July 25, 2017

Naive Bayes Speed Test, OR: Everything is a Dot Product

(With help from Carlos De La Guardia, who was like "dude, vectorize this stuff" after seeing the incredibly slow implementation the first time, and then was kind enough to talk through the problem and the notebook on which this post is based. All infelicities are mine (and I didn't even implement his wise suggestions for cleaning up the notebook).)

Naive Bayes is the simplest possible machine learning algorithm. In its Bernoulli form, calculation is just a matter of applying probability 101 techniques to calculate the (estimated) conditional probabilities of your predictors given the labels and estimated probability of the labels, then applying Bayes Rule directly to generate a posterior on a label given the data. Trivial.

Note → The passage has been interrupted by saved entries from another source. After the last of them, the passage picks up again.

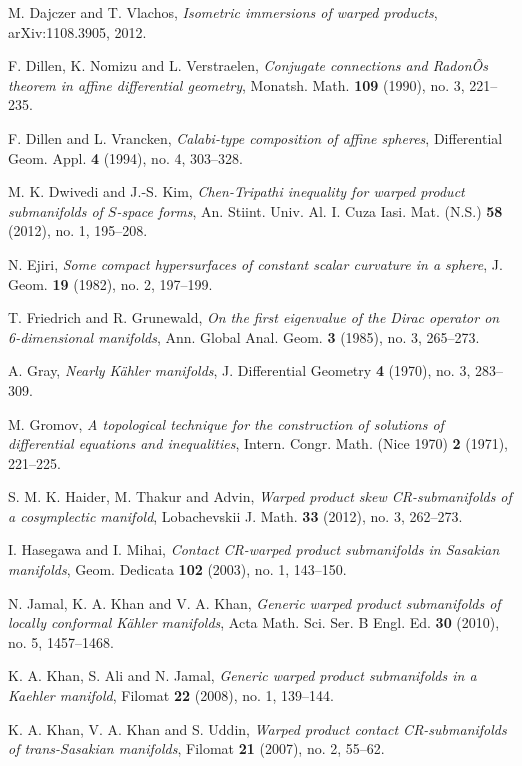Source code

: \documentclass{amsart}
\theoremstyle{plain}
\numberwithin{equation}{section}
\theoremstyle{remark}
\numberwithin{equation}{section}
\begin{document}
\begin{thebibliography}{120}
 M. Dajczer and T. Vlachos, {\it Isometric immersions of warped products}, arXiv:1108.3905, 2012.

 F. Dillen, K. Nomizu and L. Verstraelen,  {\it Conjugate connections and RadonÕs theorem in affine differential geometry},   Monatsh. Math.  {\bf  109} (1990), no. 3,  221--235.

 F. Dillen and  L. Vrancken, {\it Calabi-type composition of affine spheres}, {Differential Geom. Appl.} {\bf 4} (1994),  no. 4, 303--328.

 M. K. Dwivedi and J.-S. Kim, {\it Chen-Tripathi inequality for warped product submanifolds of $S$-space forms}, An. Stiint. Univ. Al. I. Cuza Iasi. Mat. (N.S.) {\bf 58} (2012),  no. 1, 195--208. 

 N. Ejiri,  {\it Some compact hypersurfaces of constant scalar curvature  in a sphere}, J. Geom. {\bf 19} (1982), no. 2, 197--199. 

 T. Friedrich and R. Grunewald, {\it On the first eigenvalue of the Dirac operator on 6-dimensional manifolds}, Ann. Global Anal. Geom. {\bf 3} (1985), no. 3, 265--273.

 A. Gray, {\it  Nearly K\"ahler manifolds},  J. Differential Geometry {\bf 4} (1970), no. 3,  283--309.

 M. Gromov, {\em A topological technique for the construction of solutions of differential equations and inequalities}, Intern. Congr. Math. (Nice 1970) {\bf  2} (1971), 221--225.

 S. M. K. Haider, M. Thakur  and Advin, {\it Warped product skew CR-submanifolds of a cosymplectic manifold}, Lobachevskii J. Math. {\bf 33} (2012), no. 3, 262--273.

 I. Hasegawa and I. Mihai, {\it Contact CR-warped product submanifolds in Sasakian manifolds}, Geom. Dedicata {\bf 102} (2003), no. 1, 143--150.

 N. Jamal, K. A. Khan and V. A. Khan, {\it Generic warped product submanifolds of locally conformal K\"ahler manifolds}, Acta Math. Sci. Ser. B Engl. Ed. {\bf 30} (2010), no. 5, 1457--1468.

 K. A. Khan, S. Ali and N. Jamal, {\it Generic warped product submanifolds in a Kaehler manifold}, Filomat {\bf 22} (2008), no. 1, 139--144.

 K. A. Khan, V. A. Khan and S. Uddin, {\it Warped product contact CR-submanifolds of trans-Sasakian manifolds},  Filomat {\bf 21} (2007), no. 2, 55--62.


\end{thebibliography}
\end{document}
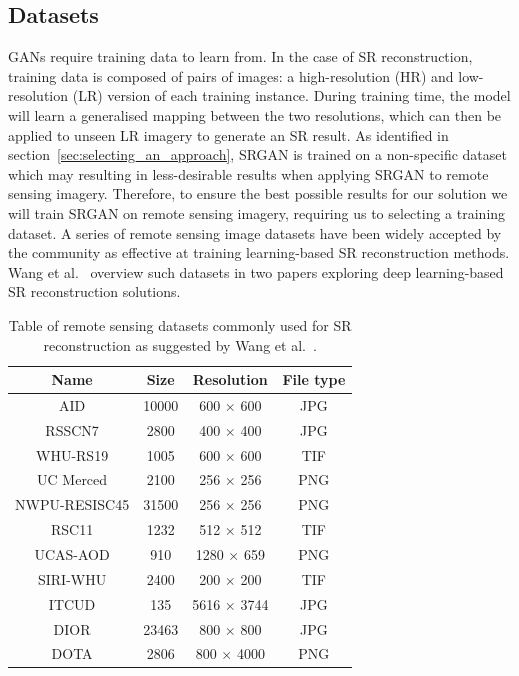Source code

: \subsection{Datasets}
GANs require training data to learn from. In the case of SR reconstruction, training data is composed of pairs of images: a high-resolution (HR) and low-resolution (LR) version of each training instance. During training time, the model will learn a generalised mapping between the two resolutions, which can then be applied to unseen LR imagery to generate an SR result. As identified in section~\ref{sec:selecting_an_approach}, SRGAN is trained on a non-specific dataset which may resulting in less-desirable results when applying SRGAN to remote sensing imagery. Therefore, to ensure the best possible results for our solution we will train SRGAN on remote sensing imagery, requiring us to selecting a training dataset. A series of remote sensing image datasets have been widely accepted by the community as effective at training learning-based SR reconstruction methods. Wang et al.~\cite{remoteSensingDeepLearningReview, remoteSensingGANsReview} overview such datasets in two papers exploring deep learning-based SR reconstruction solutions.
\begin{table}
    \centering
    \begin{tabular}{cccc}
        \toprule
        \textbf{Name} & \textbf{Size} & \textbf{Resolution} & \textbf{File type} \\
        \midrule
        AID & 10000 & 600 $\times$ 600 & JPG \\
        RSSCN7 & 2800 & 400 $\times$ 400 & JPG \\
        WHU-RS19 & 1005 & 600 $\times$ 600 & TIF \\
        UC Merced & 2100 & 256 $\times$ 256 & PNG \\
        NWPU-RESISC45 & 31500 & 256 $\times$ 256 & PNG \\
        RSC11 & 1232 & 512 $\times$ 512 & TIF \\
        UCAS-AOD & 910 & 1280 $\times$ 659 & PNG \\
        SIRI-WHU & 2400 & 200 $\times$ 200 & TIF \\
        ITCUD & 135 & 5616 $\times$ 3744 & JPG \\
        DIOR & 23463 & 800 $\times$ 800 & JPG \\
        DOTA & 2806 & 800 $\times$ 4000 & PNG \\
        \bottomrule
    \end{tabular}
    \caption{Table of remote sensing datasets commonly used for SR reconstruction as suggested by Wang et al.~\cite{remoteSensingDeepLearningReview,remoteSensingGANsReview}.}
    \label{table:datasets_table}
\end{table}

"Training" the model, then, is just arithmetic. Supposing we have everything in a pandas dataframe in which the first column is our label, and in which all features and the label are encoded as 1s and 0s. Then is all the code it takes:

prob_y = df["LABEL"].sum() / len(df)
spams = df[df["LABEL"] == 1]
notspams = df[df["LABEL"] == 0]
features = list(df)[1:]

def conditional_probability_dict(column_label, condition_df):
    numerator = condition_df[column_label].sum() + 1 
    denominator = len(condition_df) + 2
    return {column_label: numerator / denominator}

x_probs_conditional_on_spam=[conditional_probability_dict(x, spams) for x in list(spams)[1:]]
x_spam_lookup = toolz.merge(x_probs_conditional_on_spam)

x_probs_conditional_on_notspam=[conditional_probability_dict(x, notspams) for x in list(notspams)[1:]]
x_notspam_lookup = toolz.merge(x_probs_conditional_on_notspam)

What this produces is a dict of priors on each x for each state of y, plus a prior on y. Note that we use Laplace smoothing to calculate our x priors, otherwise if a feature isn't seen for one of our labels, we end up just predicting zero for it.

Then a "prediction" is simply an application of Bayes Rule to estimate the probability of y=1 and the probability of y=0 for each observation. Recall that Bayes Rule is:

 $$p(y=\phi | x1, x2... xn) = \frac{p(x1|y)p(x2|y)...p(xn|y)p(y)}{p(x1)p(x2)...p(xn)}$$ 

Note that the denominator is going to be the same for the y=1 and y=0 calculations for each observation, so we can drop it, since we're just comparing those on an observation-by-observation basis. What we end up with is:

 $$p(y=\phi | x_{1..n}) = p(y=\phi)\prod_{i=1}^{n}p(x_i | y=\phi)$$ 

So here's the bad and slow way to actually generate predictions on this model.

def slow_predict(row):
    prob_spam = log(prob_y)
    prob_notspam = log(1 - prob_y)
    for feat in features:
        if row[feat] == 1:
            prob_spam = prob_spam + log(x_spam_lookup[feat])
            prob_notspam = prob_notspam + log(x_notspam_lookup[feat])
    if prob_spam >= prob_notspam:
        return 1
    else:
        return 0

A few notes about this implementation. First, it leverages the fact that $log(xy)=log(x)+log(y)$ to sum the logarithms of the priors rather than multiply them. This is important, because otherwise you get into really really small floating point values when you multiply a bunch of already tiny probabilities together; that's a recipe for terrible floating point errors.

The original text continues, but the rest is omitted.